Deitei de novo, por alguns minutos, e então a bexiga começou a me incomodar. Olhei no relógio, já eram quase duas horas da tarde, o soro tinha acabado quase quarenta minutos antes. Peguei o potinho de plástico e me arrastei até o banheiro carregando o poste do soro. Urinei uma amostra e tentei acertar o resto no vaso, mas molhei a mão, o pote, o tubo de soro e o meu sapato. E ainda sobrou um pouco para a cueca. Sempre sobra. Lavei as mãos na pia, tentei limpar a calça e não me incomodei nem com o inalcançável sapato e nem com o tubo do soro.

Então me dirigi ao balcão, onde a enfermeira distraída preenchia uma ficha. Eu tinha chamado tantas vezes e ela não me ouvira. Por sorte meu caso não era grave, ou ela só teria ouvido o choro da família no dia seguinte. Entreguei-lhe o pote todo molhado de urina, com a metade de um sorriso no rosto. Uma doce vingança. Ela me fuzilou com os olhos e eu comecei a ter dificuldades para segurar o resto do riso.

No meio do caminho até o quarto encontrei o primeiro enfermeiro, o que me pusera no soro. Ao ver minha situação ele me pediu calma e disse que iria logo me tirar daquela situação. O “logo” demorou quase um quarto de hora. Mas enfim ele tirou a agulha da minha mão, não sem outro xingamento abafado de minha parte.

O doutor estava ocupado. Me pediram que aguardasse, pois o exame de sangue ficaria logo pronto.

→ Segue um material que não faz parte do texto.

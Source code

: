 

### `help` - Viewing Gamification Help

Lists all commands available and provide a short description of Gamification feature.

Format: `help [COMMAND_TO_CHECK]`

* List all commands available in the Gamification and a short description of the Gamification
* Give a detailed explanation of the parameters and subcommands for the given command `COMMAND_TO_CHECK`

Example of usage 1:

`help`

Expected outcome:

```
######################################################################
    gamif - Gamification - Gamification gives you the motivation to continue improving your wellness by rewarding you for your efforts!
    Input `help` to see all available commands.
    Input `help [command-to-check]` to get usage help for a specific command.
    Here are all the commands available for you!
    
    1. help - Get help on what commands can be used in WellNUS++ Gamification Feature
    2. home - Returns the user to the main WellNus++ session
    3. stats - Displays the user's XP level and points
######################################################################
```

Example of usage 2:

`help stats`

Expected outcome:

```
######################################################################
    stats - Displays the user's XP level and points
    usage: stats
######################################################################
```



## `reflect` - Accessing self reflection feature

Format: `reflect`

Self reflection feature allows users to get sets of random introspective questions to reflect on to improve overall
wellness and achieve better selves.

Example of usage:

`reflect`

Dentro de uma hora mais ou menos eu saberia se não estava com dengue ou alguma “virose” e poderia ir para casa. Ainda estava enjoado, bastante enjoado, e sentia uma forte dor de cabeça. Mas tudo isso acompanhado de uma sonolência intensa, e a cabeça não doía quando eu fechava os olhos. A consequência natural desse conjunto de sintomas foi eu dormir logo, tão logo me vi sem soro no braço para me incomodar. Aninhei-me no leito em posição fetal e dormi de babar na fronha do travesseiro.

Quando acordei a luz mortiça do entardecer entrava obliquamente pela janela. Pardais chilreavam nas árvores próximas à janela. Assustei-me com a hora. Será que me fariam passar a noite? Saí ao corredor em busca de respostas e fiquei ainda mais estupefato de saber que ninguém da turma que me atendera estava ainda por lá. O médico era outro, inclusive um velho conhecido meu, as enfermeiras eram outras. Eles me viram até com certa surpresa, como se eu fosse uma espécie de aparição. Por um momento eu tive a vaga impressão de que eles não sabiam quem eu era e o que eu estava fazendo ali. Se eu não estivesse amarrotado da soneca eles talvez achassem que eu estava chegando. Ou talvez ainda assim achassem, pois bêbados costumam chegar amarrotados.

Depois que me expliquei com o médico, quase pedindo desculpas, ele finalmente achou meu prontuário, mas não conseguiu saber o que fazer comigo. Não sei se foi porque não leu os hieróglifos do outro ou se os registros estavam incompletos. Os exames ainda não estavam prontos àquela hora, ou estavam, não sei. Ele tampouco. Chamou-me ao consultório, mediu-me a pressão e a temperatura e me fez algumas perguntas, sempre insistindo em perguntar se eu estava me sentindo bem, afinal. Respondi que sim em duas das três vezes e ele concluiu, então, que eu devia ir embora.

Saí pela porta da frente do hospital, cambaleando como quem sai de uma festa sozinho. Desci o morro com cuidado para não tropeçar e enfim cheguei em casa. Houve um tempo em que morar perto do hospital já foi considerado um conforto. Tomei um banho rápido, porque ainda me sentia tonto de ficar em pé, e caí na cama para dormir ainda mais. Quem me curou foi o tempo: amanheci melhor no dia seguinte.